:: Entries supplied ::
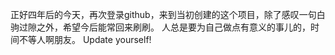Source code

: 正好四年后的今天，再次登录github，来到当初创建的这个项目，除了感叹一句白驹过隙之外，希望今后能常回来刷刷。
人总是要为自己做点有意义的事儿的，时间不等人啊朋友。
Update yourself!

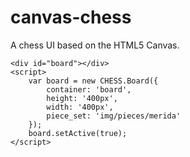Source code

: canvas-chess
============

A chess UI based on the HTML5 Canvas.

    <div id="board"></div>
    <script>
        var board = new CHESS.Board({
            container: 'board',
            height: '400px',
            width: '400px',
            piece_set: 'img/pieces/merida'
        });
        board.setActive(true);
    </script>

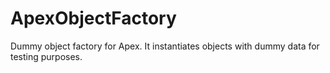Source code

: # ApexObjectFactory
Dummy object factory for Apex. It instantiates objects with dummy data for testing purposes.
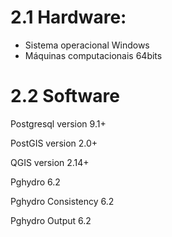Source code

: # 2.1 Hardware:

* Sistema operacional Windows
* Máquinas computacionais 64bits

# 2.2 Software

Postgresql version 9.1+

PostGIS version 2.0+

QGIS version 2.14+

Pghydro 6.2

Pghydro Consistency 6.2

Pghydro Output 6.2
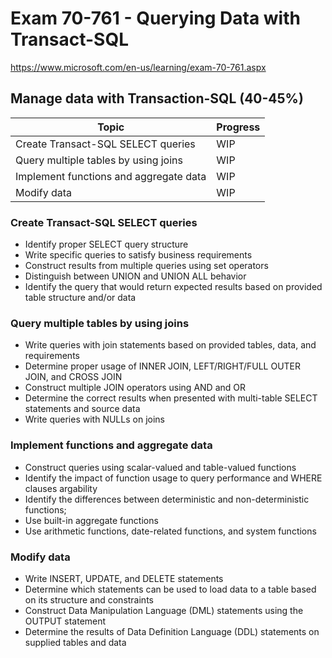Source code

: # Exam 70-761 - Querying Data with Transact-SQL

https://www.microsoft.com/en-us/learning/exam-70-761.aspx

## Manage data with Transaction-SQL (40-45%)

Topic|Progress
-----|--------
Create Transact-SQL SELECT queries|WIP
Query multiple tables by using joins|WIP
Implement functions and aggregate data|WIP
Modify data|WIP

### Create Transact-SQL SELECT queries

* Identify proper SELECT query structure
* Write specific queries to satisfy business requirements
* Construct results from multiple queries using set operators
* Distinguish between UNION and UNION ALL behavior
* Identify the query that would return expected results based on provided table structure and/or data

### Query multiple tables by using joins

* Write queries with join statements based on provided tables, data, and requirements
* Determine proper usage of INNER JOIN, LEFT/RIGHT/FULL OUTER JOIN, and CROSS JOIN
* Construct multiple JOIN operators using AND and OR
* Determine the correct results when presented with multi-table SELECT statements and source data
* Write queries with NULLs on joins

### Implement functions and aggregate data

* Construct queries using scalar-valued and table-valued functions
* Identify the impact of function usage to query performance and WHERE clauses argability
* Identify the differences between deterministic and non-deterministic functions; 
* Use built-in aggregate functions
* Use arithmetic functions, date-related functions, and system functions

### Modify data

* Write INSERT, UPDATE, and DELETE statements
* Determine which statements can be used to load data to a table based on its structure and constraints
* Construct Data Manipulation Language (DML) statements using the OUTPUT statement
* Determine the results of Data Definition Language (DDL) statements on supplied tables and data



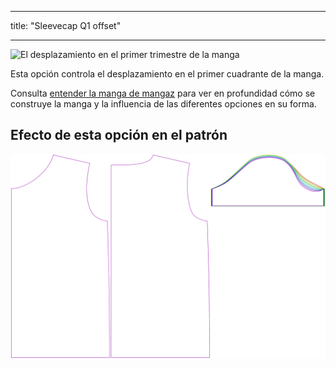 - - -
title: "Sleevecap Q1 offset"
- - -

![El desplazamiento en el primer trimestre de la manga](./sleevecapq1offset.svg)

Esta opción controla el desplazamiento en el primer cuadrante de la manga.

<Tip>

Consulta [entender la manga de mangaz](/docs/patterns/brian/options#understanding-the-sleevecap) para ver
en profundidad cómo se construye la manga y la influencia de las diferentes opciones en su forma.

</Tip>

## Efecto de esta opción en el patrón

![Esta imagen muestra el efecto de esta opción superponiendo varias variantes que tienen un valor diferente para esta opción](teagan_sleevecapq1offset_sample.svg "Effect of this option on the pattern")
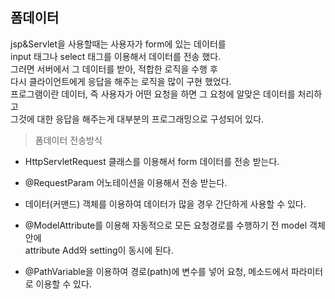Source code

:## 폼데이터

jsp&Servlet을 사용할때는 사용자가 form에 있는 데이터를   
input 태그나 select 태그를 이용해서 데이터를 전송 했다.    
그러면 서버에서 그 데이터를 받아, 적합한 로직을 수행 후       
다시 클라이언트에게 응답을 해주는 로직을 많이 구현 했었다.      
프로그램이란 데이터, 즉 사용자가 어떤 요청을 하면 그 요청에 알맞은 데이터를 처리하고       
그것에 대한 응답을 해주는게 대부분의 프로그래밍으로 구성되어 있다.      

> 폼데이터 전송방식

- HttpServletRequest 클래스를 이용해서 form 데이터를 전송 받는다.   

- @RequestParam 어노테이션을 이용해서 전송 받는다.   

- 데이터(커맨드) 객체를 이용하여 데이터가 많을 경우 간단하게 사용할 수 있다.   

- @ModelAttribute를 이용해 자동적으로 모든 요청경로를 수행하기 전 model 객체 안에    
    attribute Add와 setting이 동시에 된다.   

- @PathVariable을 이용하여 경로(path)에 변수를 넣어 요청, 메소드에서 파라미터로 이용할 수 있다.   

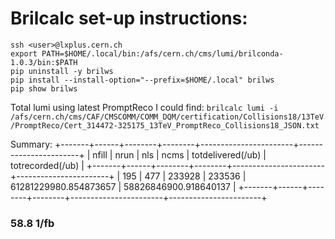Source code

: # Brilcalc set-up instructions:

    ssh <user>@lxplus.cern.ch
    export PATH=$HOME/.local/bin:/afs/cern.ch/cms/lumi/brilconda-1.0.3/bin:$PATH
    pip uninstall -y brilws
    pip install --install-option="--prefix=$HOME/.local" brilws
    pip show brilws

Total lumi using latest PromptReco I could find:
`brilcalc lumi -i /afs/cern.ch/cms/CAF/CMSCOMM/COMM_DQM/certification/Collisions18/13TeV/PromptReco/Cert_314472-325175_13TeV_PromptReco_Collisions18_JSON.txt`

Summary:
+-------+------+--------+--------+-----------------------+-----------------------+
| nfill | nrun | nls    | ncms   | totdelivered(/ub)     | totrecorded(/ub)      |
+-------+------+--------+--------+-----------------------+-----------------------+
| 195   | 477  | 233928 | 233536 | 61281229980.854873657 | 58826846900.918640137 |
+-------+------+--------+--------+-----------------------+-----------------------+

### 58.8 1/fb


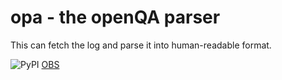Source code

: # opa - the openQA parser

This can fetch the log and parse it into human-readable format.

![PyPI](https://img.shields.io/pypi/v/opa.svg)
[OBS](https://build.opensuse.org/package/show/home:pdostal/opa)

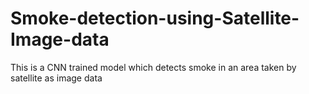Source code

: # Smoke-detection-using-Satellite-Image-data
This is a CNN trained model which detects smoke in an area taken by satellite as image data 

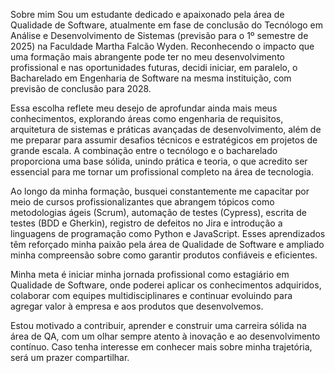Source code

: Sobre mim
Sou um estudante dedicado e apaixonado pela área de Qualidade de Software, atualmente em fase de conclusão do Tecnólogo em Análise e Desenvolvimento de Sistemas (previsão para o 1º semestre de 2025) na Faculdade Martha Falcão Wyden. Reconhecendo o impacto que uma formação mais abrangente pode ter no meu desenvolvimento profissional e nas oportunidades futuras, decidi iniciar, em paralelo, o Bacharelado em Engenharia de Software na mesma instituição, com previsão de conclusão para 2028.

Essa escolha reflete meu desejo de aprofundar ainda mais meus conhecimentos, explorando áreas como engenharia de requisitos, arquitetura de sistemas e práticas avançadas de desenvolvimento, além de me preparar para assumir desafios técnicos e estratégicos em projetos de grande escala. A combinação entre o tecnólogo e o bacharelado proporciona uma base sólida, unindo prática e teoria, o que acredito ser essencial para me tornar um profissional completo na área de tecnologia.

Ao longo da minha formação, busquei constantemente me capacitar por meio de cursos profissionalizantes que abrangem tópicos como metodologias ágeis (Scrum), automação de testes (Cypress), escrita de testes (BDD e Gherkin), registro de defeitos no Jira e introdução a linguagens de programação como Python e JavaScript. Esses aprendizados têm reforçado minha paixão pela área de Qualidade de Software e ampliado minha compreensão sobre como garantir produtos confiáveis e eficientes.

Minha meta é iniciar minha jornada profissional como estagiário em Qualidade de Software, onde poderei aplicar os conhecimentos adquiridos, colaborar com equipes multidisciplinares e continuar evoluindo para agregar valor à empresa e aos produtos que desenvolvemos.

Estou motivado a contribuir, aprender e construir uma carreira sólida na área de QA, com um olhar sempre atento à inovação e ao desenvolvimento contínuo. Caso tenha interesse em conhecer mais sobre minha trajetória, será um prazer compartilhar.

:: Your assignment ::
Above are some records; copy exactly the lines from the one with "Consulta [entender la" through the one with "## Efecto de esta opción en el patrón", both included, and no others.

:: Exercise result ::
Consulta [entender la manga de mangaz](/docs/patterns/brian/options#understanding-the-sleevecap) para ver
en profundidad cómo se construye la manga y la influencia de las diferentes opciones en su forma.

</Tip>

## Efecto de esta opción en el patrón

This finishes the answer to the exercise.